BeritaPolitik

Wacana Kepala Daerah Dipilih DPRD, Komisi II: Tidak Hanya Sistem Pemilihan, Aktor Politik Juga Harus Berubah Lebih Baik

×

Wacana Kepala Daerah Dipilih DPRD, Komisi II: Tidak Hanya Sistem Pemilihan, Aktor Politik Juga Harus Berubah Lebih Baik

Sebarkan artikel ini
Wakil Ketua Komisi II DPR RI Zulfikar Arse Sadikin.

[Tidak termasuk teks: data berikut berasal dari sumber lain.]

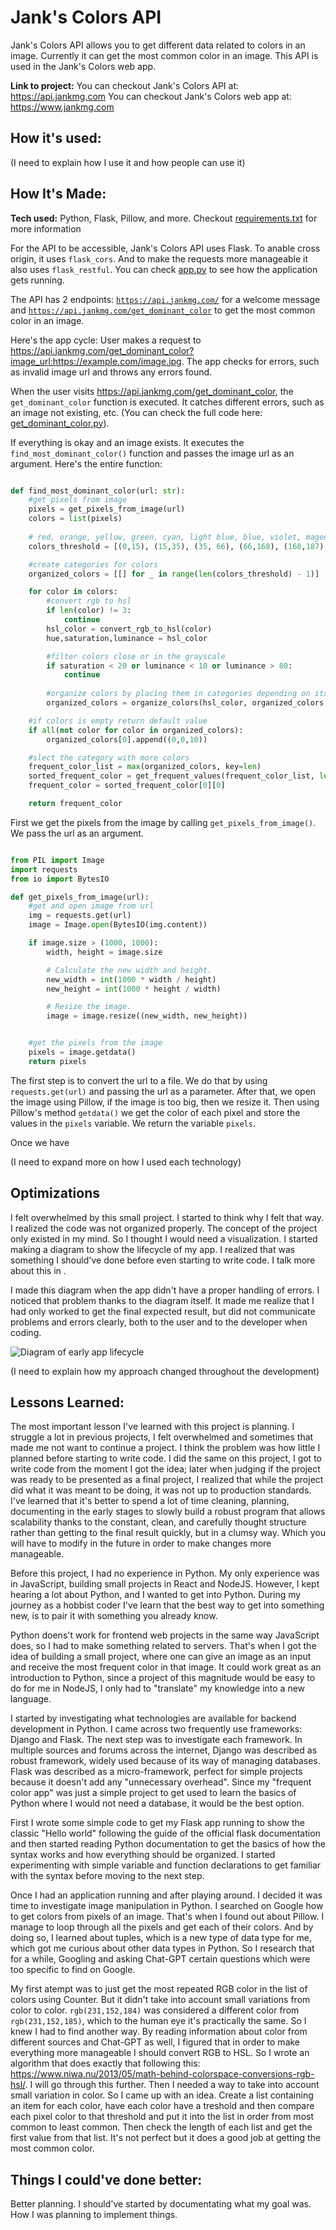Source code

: # Jank's Colors API

Jank's Colors API allows you to get different data related to colors in an image. Currently it can get the most common color in an image. This API is used in the Jank's Colors web app.

**Link to project:**
You can checkout Jank's Colors API at: https://api.jankmg.com
You can checkout Jank's Colors web app at: https://www.jankmg.com

## How it's used:

(I need to explain how I use it and how people can use it)

## How It's Made:

**Tech used:** Python, Flask, Pillow, and more. Checkout <a href="./requirements.txt">requirements.txt</a> for more information

For the API to be accessible, Jank's Colors API uses Flask. To anable cross origin, it uses <code>flask_cors</code>. And to make the requests more manageable it also uses <code>flask_restful</code>. You can check <a href="./app.py">app.py</a> to see how the application gets running.

The API has 2 endpoints: <code>https://api.jankmg.com/</code> for a welcome message and <code>https://api.jankmg.com/get_dominant_color</code> to get the most common color in an image.

Here's the app cycle:
User makes a request to https://api.jankmg.com/get_dominant_color?image_url:https://example.com/image.jpg.
The app checks for errors, such as invalid image url and throws any errors found.


When the user visits https://api.jankmg.com/get_dominant_color, the <code>get_dominant_color</code> function is executed. It catches different errors, such as an image not existing, etc. (You can check the full code here: <a href="./controllers/color/get_dominant_color.py">get_dominant_color.py</a>).

If everything is okay and an image exists. It executes the <code>find_most_dominant_color()</code> function and passes the image url as an argument. Here's the entire function:

```python

def find_most_dominant_color(url: str):
    #get pixels from image
    pixels = get_pixels_from_image(url)
    colors = list(pixels)
    
    # red, orange, yellow, green, cyan, light blue, blue, violet, magenta, red
    colors_threshold = [(0,15), (15,35), (35, 66), (66,168), (168,187), (187,225), (225,260), (260,272), (272,345), (345, 360)]

    #create categories for colors
    organized_colors = [[] for _ in range(len(colors_threshold) - 1)]

    for color in colors:
        #convert rgb to hsl
        if len(color) != 3:
            continue
        hsl_color = convert_rgb_to_hsl(color)
        hue,saturation,luminance = hsl_color

        #filter colors close or in the grayscale
        if saturation < 20 or luminance < 10 or luminance > 80:
            continue
        
        #organize colors by placing them in categories depending on its hue
        organized_colors = organize_colors(hsl_color, organized_colors, colors_threshold)

    #if colors is empty return default value    
    if all(not color for color in organized_colors):
        organized_colors[0].append((0,0,10))

    #slect the category with more colors
    frequent_color_list = max(organized_colors, key=len)
    sorted_frequent_color = get_frequent_values(frequent_color_list, len(frequent_color_list))
    frequent_color = sorted_frequent_color[0][0]

    return frequent_color

```

First we get the pixels from the image by calling <code>get_pixels_from_image()</code>. We pass the url as an argument.

```python

from PIL import Image
import requests
from io import BytesIO

def get_pixels_from_image(url):
    #get and open image from url
    img = requests.get(url) 
    image = Image.open(BytesIO(img.content))

    if image.size > (1000, 1000):
        width, height = image.size

        # Calculate the new width and height.
        new_width = int(1000 * width / height)
        new_height = int(1000 * height / width)

        # Resize the image.
        image = image.resize((new_width, new_height))


    #get the pixels from the image
    pixels = image.getdata()
    return pixels

```

The first step is to convert the url to a file. We do that by using <code>requests.get(url)</code> and passing the url as a parameter. After that, we open the image using Pillow, if the image is too big, then we resize it. Then using Pillow's method <code>getdata()</code> we get the color of each pixel and store the values in the <code>pixels</code> variable. We return the variable <code>pixels</code>.

Once we have 



(I need to expand more on how I used each technology)

## Optimizations


I felt overwhelmed by this small project. I started to think why I felt that way. I realized the code was not organized properly. The concept of the project only existed in my mind. So I thought I would need a visualization. I started making a diagram to show the lifecycle of my app. I realized that was something I should've done before even starting to write code. I talk more about this in <a href="#lessons-learned"></a>.

I made this diagram when the app didn't have a proper handling of errors. I noticed that problem thanks to the diagram itself. It made me realize that I had only worked to get the final expected result, but did not communicate problems and errors clearly, both to the user and to the developer when coding.

![Diagram of early app lifecycle](./readme%20resources/diagram-lack-error-handling.png)

(I need to explain how my approach changed throughout the development)

## Lessons Learned:

The most important lesson I've learned with this project is planning. I struggle a lot in previous projects, I felt overwhelmed and sometimes that made me not want to continue a project. I think the problem was how little I planned before starting to write code. I did the same on this project, I got to write code from the moment I got the idea; later when judging if the project was ready to be presented as a final project, I realized that while the project did what it was meant to be doing, it was not up to production standards. I've learned that it's better to spend a lot of time cleaning, planning, documenting in the early stages to slowly build a robust program that allows scalability thanks to the constant, clean, and carefully thought structure rather than getting to the final result quickly, but in a clumsy way. Which you will have to modify in the future in order to make changes more manageable.

Before this project, I had no experience in Python. My only experience was in JavaScript, building small projects in React and NodeJS. However, I kept hearing a lot about Python, and I wanted to get into Python. During my journey as a hobbist coder I've learn that the best way to get into something new, is to pair it with something you already know.

Python doens't work for frontend web projects in the same way JavaScript does, so I had to make something related to servers. That's when I got the idea of building a small project, where one can give an image as an input and receive the most frequent color in that image. It could work great as an introduction to Python, since a project of this magnitude would be easy to do for me in NodeJS, I only had to "translate" my knowledge into a new language.

I started by investigating what technologies are available for backend development in Python. I came across two frequently use frameworks: Django and Flask. The next step was to investigate each framework. In multiple sources and forums across the internet, Django was described as robust framework, widely used because of its way of managing databases. Flask was described as a micro-framework, perfect for simple projects because it doesn't add any "unnecessary overhead". Since my "frequent color app" was just a simple project to get used to learn the basics of Python where I would not need a database, it would be the best option.

First I wrote some simple code to get my Flask app running to show the classic "Hello world" following the guide of the official flask documentation and then started reading Python documentation to get the basics of how the syntax works and how everything should be organized. I started experimenting with simple variable and function declarations to get familiar with the syntax before moving to the next step.

Once I had an application running and after playing around. I decided it was time to investigate image manipulation in Python. I searched on Google how to get colors from pixels of an image. That's when I found out about Pillow. I manage to loop through all the pixels and get each of their colors. And by doing so, I learned about tuples, which is a new type of data type for me, which got me curious about other data types in Python. So I research that for a while, Googling and asking Chat-GPT certain questions which were too specific to find on Google. 

My first atempt was to just get the most repeated RGB color in the list of colors using Counter. But it didn't take into account small variations from color to color. <code>rgb(231,152,184)</code> was considered a different color from <code>rgb(231,152,185)</code>, which to the human eye it's practically the same. So I knew I had to find another way. By reading information about color from different sources and Chat-GPT as well, I figured that in order to make everything more manageable I should convert RGB to HSL. So I wrote an algorithm that does exactly that following this: https://www.niwa.nu/2013/05/math-behind-colorspace-conversions-rgb-hsl/. I will go through this further. Then I needed a way to take into account small variation in color. So I came up with an idea. Create a list containing an item for each color, have each color have a treshold and then compare each pixel color to that threshold and put it into the list in order from most common to least common. Then check the length of each list and get the first value from that list. It's not perfect but it does a good job at getting the most common color.

## Things I could've done better:
Better planning. I should've started by documentating what my goal was. How I was planning to implement things.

Jakarta,SuaraMetropolitan Wakil Ketua Komisi II DPR RI Zulfikar Arse Sadikin menanggapi wacana yang disampaikan Presiden RI Prabowo Subianto agar Pilkada dipilih oleh DPRD di masing-masing tingkatan, baik di level kabupaten/kota maupun provinsi. Presiden Prabowo mengusulkan hal itu lantaran menilai biaya politik dengan adanya ratusan pilkada itu sangatlah tinggi, sehingga menguras anggaran negara hingga triliunan rupiah.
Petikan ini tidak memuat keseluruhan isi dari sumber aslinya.